:: THE TASK ::
Please return all of the records that follow, exactly as written.

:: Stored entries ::
#####

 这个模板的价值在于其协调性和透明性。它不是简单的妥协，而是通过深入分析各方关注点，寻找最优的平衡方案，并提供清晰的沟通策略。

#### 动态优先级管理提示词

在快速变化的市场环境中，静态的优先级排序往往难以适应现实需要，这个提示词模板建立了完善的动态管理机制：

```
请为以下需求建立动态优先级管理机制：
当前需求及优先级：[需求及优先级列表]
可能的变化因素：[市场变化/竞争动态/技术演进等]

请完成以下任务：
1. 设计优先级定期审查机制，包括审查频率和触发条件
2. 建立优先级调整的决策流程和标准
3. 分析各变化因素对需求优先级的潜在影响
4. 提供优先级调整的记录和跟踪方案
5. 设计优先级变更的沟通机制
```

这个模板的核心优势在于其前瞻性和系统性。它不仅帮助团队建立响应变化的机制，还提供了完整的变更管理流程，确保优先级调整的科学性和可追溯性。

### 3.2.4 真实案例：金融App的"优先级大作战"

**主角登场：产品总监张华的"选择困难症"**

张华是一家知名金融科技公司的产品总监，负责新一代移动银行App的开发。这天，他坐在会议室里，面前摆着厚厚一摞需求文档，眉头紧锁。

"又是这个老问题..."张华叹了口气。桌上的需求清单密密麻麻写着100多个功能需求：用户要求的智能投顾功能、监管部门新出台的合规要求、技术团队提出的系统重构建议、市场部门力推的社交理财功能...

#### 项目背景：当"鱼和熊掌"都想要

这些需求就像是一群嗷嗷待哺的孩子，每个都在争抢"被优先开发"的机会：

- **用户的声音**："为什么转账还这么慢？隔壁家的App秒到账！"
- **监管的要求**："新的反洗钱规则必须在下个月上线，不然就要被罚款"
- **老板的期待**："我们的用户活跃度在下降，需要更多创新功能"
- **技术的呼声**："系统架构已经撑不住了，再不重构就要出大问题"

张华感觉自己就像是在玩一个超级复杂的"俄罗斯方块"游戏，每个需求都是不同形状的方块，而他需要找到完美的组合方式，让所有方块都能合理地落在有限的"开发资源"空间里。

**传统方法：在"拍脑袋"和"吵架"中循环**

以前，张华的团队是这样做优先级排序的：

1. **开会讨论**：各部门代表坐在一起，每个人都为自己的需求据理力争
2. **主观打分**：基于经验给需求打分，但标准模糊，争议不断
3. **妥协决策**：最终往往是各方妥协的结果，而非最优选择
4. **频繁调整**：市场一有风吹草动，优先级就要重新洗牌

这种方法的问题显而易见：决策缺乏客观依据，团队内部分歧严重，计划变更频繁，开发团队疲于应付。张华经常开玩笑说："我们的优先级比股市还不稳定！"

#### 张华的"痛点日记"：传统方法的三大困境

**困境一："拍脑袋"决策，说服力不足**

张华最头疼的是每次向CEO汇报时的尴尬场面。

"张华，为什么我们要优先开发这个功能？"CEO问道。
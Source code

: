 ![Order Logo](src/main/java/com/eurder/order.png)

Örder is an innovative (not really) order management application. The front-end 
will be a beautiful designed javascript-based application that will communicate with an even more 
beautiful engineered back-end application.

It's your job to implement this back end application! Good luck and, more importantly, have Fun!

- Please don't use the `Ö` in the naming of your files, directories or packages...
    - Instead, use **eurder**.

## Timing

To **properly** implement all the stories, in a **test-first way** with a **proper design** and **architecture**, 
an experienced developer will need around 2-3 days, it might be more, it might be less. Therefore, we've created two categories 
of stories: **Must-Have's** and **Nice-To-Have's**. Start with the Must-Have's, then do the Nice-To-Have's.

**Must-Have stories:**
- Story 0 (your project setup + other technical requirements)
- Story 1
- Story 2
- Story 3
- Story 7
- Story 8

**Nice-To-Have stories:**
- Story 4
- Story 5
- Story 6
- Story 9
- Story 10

#####

:: EXERCISE RESULT ::
 这个模板的价值在于其协调性和透明性。它不是简单的妥协，而是通过深入分析各方关注点，寻找最优的平衡方案，并提供清晰的沟通策略。

#### 动态优先级管理提示词

在快速变化的市场环境中，静态的优先级排序往往难以适应现实需要，这个提示词模板建立了完善的动态管理机制：

```
请为以下需求建立动态优先级管理机制：
当前需求及优先级：[需求及优先级列表]
可能的变化因素：[市场变化/竞争动态/技术演进等]

请完成以下任务：
1. 设计优先级定期审查机制，包括审查频率和触发条件
2. 建立优先级调整的决策流程和标准
3. 分析各变化因素对需求优先级的潜在影响
4. 提供优先级调整的记录和跟踪方案
5. 设计优先级变更的沟通机制
```

这个模板的核心优势在于其前瞻性和系统性。它不仅帮助团队建立响应变化的机制，还提供了完整的变更管理流程，确保优先级调整的科学性和可追溯性。

### 3.2.4 真实案例：金融App的"优先级大作战"

**主角登场：产品总监张华的"选择困难症"**

张华是一家知名金融科技公司的产品总监，负责新一代移动银行App的开发。这天，他坐在会议室里，面前摆着厚厚一摞需求文档，眉头紧锁。

"又是这个老问题..."张华叹了口气。桌上的需求清单密密麻麻写着100多个功能需求：用户要求的智能投顾功能、监管部门新出台的合规要求、技术团队提出的系统重构建议、市场部门力推的社交理财功能...

#### 项目背景：当"鱼和熊掌"都想要

这些需求就像是一群嗷嗷待哺的孩子，每个都在争抢"被优先开发"的机会：

- **用户的声音**："为什么转账还这么慢？隔壁家的App秒到账！"
- **监管的要求**："新的反洗钱规则必须在下个月上线，不然就要被罚款"
- **老板的期待**："我们的用户活跃度在下降，需要更多创新功能"
- **技术的呼声**："系统架构已经撑不住了，再不重构就要出大问题"

张华感觉自己就像是在玩一个超级复杂的"俄罗斯方块"游戏，每个需求都是不同形状的方块，而他需要找到完美的组合方式，让所有方块都能合理地落在有限的"开发资源"空间里。

**传统方法：在"拍脑袋"和"吵架"中循环**

以前，张华的团队是这样做优先级排序的：

1. **开会讨论**：各部门代表坐在一起，每个人都为自己的需求据理力争
2. **主观打分**：基于经验给需求打分，但标准模糊，争议不断
3. **妥协决策**：最终往往是各方妥协的结果，而非最优选择
4. **频繁调整**：市场一有风吹草动，优先级就要重新洗牌

这种方法的问题显而易见：决策缺乏客观依据，团队内部分歧严重，计划变更频繁，开发团队疲于应付。张华经常开玩笑说："我们的优先级比股市还不稳定！"

#### 张华的"痛点日记"：传统方法的三大困境

**困境一："拍脑袋"决策，说服力不足**

张华最头疼的是每次向CEO汇报时的尴尬场面。

"张华，为什么我们要优先开发这个功能？"CEO问道。
Source code

: ![Order Logo](src/main/java/com/eurder/order.png)

Örder is an innovative (not really) order management application. The front-end 
will be a beautiful designed javascript-based application that will communicate with an even more 
beautiful engineered back-end application.

It's your job to implement this back end application! Good luck and, more importantly, have Fun!

- Please don't use the `Ö` in the naming of your files, directories or packages...
    - Instead, use **eurder**.

## Timing

To **properly** implement all the stories, in a **test-first way** with a **proper design** and **architecture**, 
an experienced developer will need around 2-3 days, it might be more, it might be less. Therefore, we've created two categories 
of stories: **Must-Have's** and **Nice-To-Have's**. Start with the Must-Have's, then do the Nice-To-Have's.

**Must-Have stories:**
- Story 0 (your project setup + other technical requirements)
- Story 1
- Story 2
- Story 3
- Story 7
- Story 8

**Nice-To-Have stories:**
- Story 4
- Story 5
- Story 6
- Story 9
- Story 10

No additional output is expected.